Wait — this says "if $ x = 13 $ when $ y = 12 $" → same thing: $ y = 12 $, $ x = 13 $
So:
$$
12 = k(13) \Rightarrow k = \frac{12}{13}
$$
Now find $ y $ when $ x = 25 $:
$$
y = \frac{12}{13} \cdot 25 = \frac{300}{13} \approx 23.08
$$
✔ Answer: $ y = \frac{300}{13} $ or approximately $ 23.08 $
---
Problem 4:
> Suppose $ y $ varies directly as $ x $. If $ x = 24 $ when $ y = 8 $, find $ y $ when $ x = 39 $.
$$
8 = k(24) \Rightarrow k = \frac{8}{24} = \frac{1}{3}
$$
Now $ y = \frac{1}{3} \cdot 39 = 13 $
✔ Answer: $ y = 13 $
---
Problem 5:
> Suppose $ y $ varies directly as $ x $. If $ x = 27 $ when $ y = 2 $, find $ y $ when $ x = 2 $.
$$
2 = k(27) \Rightarrow k = \frac{2}{27}
$$
Now $ y = \frac{2}{27} \cdot 2 = \frac{4}{27} $
✔ Answer: $ y = \frac{4}{27} $
---
Problem 6:
> Suppose $ y $ varies directly as $ x $. If $ y = 38 $ when $ x = 4 $, find $ y $ when $ x = 6 $.
$$
38 = k(4) \Rightarrow k = \frac{38}{4} = 9.5
$$
Now $ y = 9.5 \cdot 6 = 57 $
✔ Answer: $ y = 57 $
---
Problem 7:
> Suppose $ y $ varies directly as $ x $. If $ y = 150 $ when $ x = 5 $, find $ y $ when $ x = 5 $.
Wait — both $ x $ and $ y $ are 5 in the second case?

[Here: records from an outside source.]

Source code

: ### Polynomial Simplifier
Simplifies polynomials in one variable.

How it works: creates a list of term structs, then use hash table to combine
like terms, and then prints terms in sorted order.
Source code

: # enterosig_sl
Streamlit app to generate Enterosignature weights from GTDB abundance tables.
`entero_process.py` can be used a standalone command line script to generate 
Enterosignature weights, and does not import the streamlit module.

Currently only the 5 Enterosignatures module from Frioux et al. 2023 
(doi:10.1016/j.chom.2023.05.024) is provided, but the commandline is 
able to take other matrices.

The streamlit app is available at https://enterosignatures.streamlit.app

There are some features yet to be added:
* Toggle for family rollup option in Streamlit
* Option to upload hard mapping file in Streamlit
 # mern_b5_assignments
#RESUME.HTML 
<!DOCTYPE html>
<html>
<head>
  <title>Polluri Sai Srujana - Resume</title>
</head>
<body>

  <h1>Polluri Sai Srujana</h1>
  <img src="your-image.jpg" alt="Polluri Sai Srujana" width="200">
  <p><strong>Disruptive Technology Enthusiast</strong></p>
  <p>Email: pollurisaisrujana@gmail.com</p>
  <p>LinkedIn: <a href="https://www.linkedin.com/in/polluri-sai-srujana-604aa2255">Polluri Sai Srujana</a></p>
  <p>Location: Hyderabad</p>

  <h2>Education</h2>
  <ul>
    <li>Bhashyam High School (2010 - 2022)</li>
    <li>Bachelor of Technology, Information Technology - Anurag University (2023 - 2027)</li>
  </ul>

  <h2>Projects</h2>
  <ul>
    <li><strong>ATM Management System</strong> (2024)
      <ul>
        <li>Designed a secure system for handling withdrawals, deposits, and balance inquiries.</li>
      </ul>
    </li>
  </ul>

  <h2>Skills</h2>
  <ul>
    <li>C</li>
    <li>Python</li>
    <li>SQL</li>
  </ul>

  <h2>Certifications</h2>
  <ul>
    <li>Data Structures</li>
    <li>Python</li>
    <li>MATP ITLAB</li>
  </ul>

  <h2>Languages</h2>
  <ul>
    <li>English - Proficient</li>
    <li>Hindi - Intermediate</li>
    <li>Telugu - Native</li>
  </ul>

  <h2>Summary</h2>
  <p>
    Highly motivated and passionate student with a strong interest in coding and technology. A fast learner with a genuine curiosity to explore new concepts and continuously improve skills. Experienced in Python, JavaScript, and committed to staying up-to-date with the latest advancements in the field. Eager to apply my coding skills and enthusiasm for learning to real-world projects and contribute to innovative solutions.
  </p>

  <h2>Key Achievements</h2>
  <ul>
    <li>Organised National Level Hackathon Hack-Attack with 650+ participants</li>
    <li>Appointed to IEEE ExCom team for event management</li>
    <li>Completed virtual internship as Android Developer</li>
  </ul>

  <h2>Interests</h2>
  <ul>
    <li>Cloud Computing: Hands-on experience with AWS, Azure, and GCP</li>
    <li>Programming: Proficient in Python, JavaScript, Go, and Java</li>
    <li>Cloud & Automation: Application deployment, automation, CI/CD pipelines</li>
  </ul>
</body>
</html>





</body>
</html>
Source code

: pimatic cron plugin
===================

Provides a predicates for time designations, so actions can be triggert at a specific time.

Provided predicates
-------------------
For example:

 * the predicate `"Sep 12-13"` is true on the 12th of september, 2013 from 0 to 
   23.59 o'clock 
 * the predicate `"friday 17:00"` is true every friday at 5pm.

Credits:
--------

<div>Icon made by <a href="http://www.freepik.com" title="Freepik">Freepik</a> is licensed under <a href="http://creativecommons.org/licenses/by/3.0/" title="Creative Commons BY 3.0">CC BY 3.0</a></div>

No — let’s read carefully:
- Given: $ y = 150 $ when $ x = 5 $
- Find $ y $ when $ x = 5 $
That’s the same x-value, so $ y $ should be the same.
But let’s check:
$$
150 = k(5) \Rightarrow k = 30
$$
Then $ y = 30 \cdot 5 = 150 $
✔ Answer: $ y = 150 $
---
Problem 8:
> Suppose $ y $ varies directly as $ x $. If $ y = 4 $ when $ x = 32 $, find $ y $ when $ x = 175 $.
$$
4 = k(32) \Rightarrow k = \frac{4}{32} = \frac{1}{8}
$$
Now $ y = \frac{1}{8} \cdot 175 = \frac{175}{8} = 21.875 $
✔ Answer: $ y = 21.875 $ or $ \frac{175}{8} $
---
Problem 9 (Word Problem):
> The number of pencils sold varies directly as the cost. If 5 pencils cost $2.45, find the cost of 8 pencils.
Let:
- $ c $ = cost
- $ p $ = number of pencils
Since cost varies directly with number of pencils:
$$
c = kp
$$
Given: $ c = 2.45 $, $ p = 5 $
$$
2.45 = k(5) \Rightarrow k = \frac{2.45}{5} = 0.49
$$
So cost per pencil is $ 0.49.
Now find cost for $ p = 8 $:
$$
c = 0.49 \cdot 8 = 3.92
$$
✔ Answer: $ \$3.92 $
---
✔ Final Answers Summary:
| Problem | Answer |
|--------|--------|
| 1 | $ y = \frac{4}{5} $ |
| 2 | $ y = 57.8 $ |
| 3 | $ y = \frac{300}{13} \approx 23.08 $ |
| 4 | $ y = 13 $ |
| 5 | $ y = \frac{4}{27} $ |
| 6 | $ y = 57 $ |
| 7 | $ y = 150 $ |
| 8 | $ y = 21.875 $ or $ \frac{175}{8} $ |
| 9 | $ \$3.92 $ |
---
Let me know if you'd like these formatted neatly or need help writing out the steps for a specific problem!
Parent Tip: Review the logic above to help your child master the concept of direct variation worksheet with answer key.